*** TASK INPUT ***

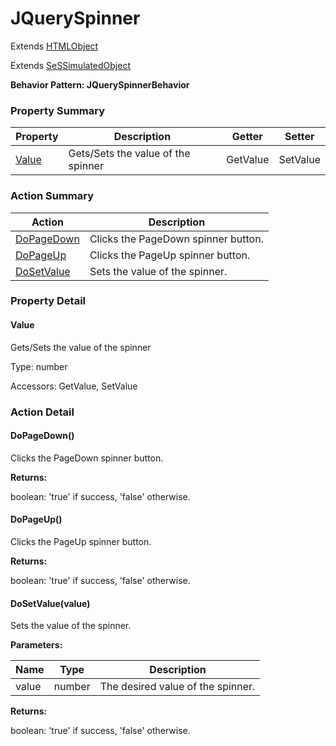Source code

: # JQuerySpinner

Extends [HTMLObject](HTMLObject.md)

Extends [SeSSimulatedObject](SeSSimulatedObject.md)





**Behavior Pattern: JQuerySpinnerBehavior**


<!-- ============================== property summary ========================== -->

	

### Property Summary

| **Property** | **Description** | **Getter** | **Setter** |
| ------------ | --------------- | ---------- | ---------- |
| [Value](#Value) | Gets/Sets the value of the spinner | GetValue | SetValue |



	
<!-- ============================== action summary ========================== -->



### Action Summary

|  **Action** | **Description** | 
| ----------- | --------------- |
|	[DoPageDown](#DoPageDown) | Clicks the PageDown spinner button. |
|	[DoPageUp](#DoPageUp) | Clicks the PageUp spinner button. |
|	[DoSetValue](#DoSetValue) | Sets the value of the spinner. |




<!-- ============================== property detail ========================== -->
	
### Property Detail
		
<a name="Value"></a>
#### Value


Gets/Sets the value of the spinner

			
	
			
Type: number
			
			
Accessors: GetValue, SetValue
			
		
	
	
<!-- ============================== action detail ========================== -->
	
### Action Detail
		
<a name="DoPageDown"></a>    
#### DoPageDown()

Clicks the PageDown spinner button.




**Returns:**

boolean: 'true' if success, 'false' otherwise.



<a name="see.also.jqueryspinner.dopagedown"></a>

<a name="DoPageUp"></a>    
#### DoPageUp()

Clicks the PageUp spinner button.




**Returns:**

boolean: 'true' if success, 'false' otherwise.



<a name="see.also.jqueryspinner.dopageup"></a>

<a name="DoSetValue"></a>    
#### DoSetValue(value)

Sets the value of the spinner.


**Parameters:**

|	**Name** | **Type** | **Description** |
| ---------- | -------- | --------------- |
| value | number |	The desired value of the spinner. |




**Returns:**

boolean: 'true' if success, 'false' otherwise.



<a name="see.also.jqueryspinner.dosetvalue"></a>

*** End of TASK INPUT ***

▸ TASK BRIEF: In the entries above, find each line with "number" and list it.

▸ EXERCISE RESPONSE:
Type: number
| value | number |	The desired value of the spinner. |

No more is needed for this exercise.